# What the task requires
A line belongs in the answer if it contains "Phone"; copy every such line from the entries below.

━━ Exercise material ━━

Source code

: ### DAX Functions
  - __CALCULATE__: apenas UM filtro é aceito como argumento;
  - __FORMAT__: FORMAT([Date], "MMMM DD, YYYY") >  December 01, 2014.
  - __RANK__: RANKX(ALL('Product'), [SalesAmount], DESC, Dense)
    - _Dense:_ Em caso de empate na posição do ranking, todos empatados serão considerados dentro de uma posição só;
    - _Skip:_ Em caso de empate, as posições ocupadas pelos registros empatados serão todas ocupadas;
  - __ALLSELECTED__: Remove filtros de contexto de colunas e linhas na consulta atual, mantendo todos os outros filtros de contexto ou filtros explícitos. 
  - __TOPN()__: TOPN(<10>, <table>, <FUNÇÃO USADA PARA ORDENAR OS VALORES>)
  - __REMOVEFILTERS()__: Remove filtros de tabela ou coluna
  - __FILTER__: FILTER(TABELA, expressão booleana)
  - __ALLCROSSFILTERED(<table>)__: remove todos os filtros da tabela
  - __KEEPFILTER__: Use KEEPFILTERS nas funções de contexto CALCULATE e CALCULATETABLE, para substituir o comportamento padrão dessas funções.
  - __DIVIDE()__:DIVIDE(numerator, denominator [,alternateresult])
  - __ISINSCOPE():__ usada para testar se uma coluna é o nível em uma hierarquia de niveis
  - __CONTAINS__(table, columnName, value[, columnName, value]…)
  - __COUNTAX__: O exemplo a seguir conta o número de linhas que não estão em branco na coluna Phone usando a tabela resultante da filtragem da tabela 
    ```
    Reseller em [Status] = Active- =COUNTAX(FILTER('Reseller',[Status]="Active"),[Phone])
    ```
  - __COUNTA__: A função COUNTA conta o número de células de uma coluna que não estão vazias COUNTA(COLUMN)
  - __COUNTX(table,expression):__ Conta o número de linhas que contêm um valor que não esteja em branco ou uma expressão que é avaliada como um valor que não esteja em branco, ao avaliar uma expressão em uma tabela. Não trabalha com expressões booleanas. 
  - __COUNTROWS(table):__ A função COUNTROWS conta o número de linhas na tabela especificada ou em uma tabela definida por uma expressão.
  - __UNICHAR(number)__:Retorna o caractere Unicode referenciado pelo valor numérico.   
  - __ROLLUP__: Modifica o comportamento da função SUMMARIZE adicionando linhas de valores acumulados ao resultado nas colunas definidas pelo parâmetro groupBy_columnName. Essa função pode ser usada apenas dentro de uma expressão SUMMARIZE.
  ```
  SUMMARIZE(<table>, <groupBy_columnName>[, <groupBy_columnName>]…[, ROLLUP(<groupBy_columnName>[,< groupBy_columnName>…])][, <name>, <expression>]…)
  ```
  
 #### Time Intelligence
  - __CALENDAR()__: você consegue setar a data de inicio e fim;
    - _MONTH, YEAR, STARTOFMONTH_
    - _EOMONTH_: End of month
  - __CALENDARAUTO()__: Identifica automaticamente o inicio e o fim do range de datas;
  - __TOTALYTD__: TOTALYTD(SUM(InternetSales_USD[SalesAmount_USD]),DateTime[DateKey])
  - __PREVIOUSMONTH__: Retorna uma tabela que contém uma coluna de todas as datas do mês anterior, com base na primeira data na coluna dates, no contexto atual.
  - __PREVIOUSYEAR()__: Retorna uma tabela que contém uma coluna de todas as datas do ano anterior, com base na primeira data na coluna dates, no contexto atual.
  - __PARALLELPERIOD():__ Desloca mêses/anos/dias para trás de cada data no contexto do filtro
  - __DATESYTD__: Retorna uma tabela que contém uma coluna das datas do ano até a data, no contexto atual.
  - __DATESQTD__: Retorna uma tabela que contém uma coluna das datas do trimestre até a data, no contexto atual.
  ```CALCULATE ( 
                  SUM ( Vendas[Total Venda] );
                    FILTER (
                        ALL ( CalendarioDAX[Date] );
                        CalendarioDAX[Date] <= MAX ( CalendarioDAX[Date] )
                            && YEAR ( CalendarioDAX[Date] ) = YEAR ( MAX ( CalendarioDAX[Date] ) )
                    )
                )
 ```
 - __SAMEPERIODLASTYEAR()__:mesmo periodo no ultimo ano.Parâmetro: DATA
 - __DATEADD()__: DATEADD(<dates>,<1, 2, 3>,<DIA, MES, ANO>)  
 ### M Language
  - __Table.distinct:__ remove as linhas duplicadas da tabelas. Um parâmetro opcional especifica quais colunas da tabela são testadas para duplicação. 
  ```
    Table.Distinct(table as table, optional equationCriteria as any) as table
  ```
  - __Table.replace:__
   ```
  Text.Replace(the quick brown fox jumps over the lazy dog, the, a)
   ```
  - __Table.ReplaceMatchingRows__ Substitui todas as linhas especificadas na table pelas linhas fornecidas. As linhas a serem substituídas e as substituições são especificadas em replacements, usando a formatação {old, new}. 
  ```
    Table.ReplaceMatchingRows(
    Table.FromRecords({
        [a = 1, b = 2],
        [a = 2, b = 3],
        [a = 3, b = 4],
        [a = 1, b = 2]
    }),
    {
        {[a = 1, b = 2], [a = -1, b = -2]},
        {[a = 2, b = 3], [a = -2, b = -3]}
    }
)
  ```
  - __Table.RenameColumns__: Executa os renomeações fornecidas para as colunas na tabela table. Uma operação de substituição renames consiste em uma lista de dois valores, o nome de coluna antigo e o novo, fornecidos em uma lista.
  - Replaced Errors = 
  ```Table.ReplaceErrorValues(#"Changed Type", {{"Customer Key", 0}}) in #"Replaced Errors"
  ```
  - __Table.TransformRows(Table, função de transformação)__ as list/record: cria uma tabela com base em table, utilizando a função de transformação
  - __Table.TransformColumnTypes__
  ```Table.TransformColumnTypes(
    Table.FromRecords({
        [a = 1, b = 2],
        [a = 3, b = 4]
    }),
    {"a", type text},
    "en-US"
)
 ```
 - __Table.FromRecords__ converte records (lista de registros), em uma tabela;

━━━

# Response box
  - __COUNTAX__: O exemplo a seguir conta o número de linhas que não estão em branco na coluna Phone usando a tabela resultante da filtragem da tabela 
    Reseller em [Status] = Active- =COUNTAX(FILTER('Reseller',[Status]="Active"),[Phone])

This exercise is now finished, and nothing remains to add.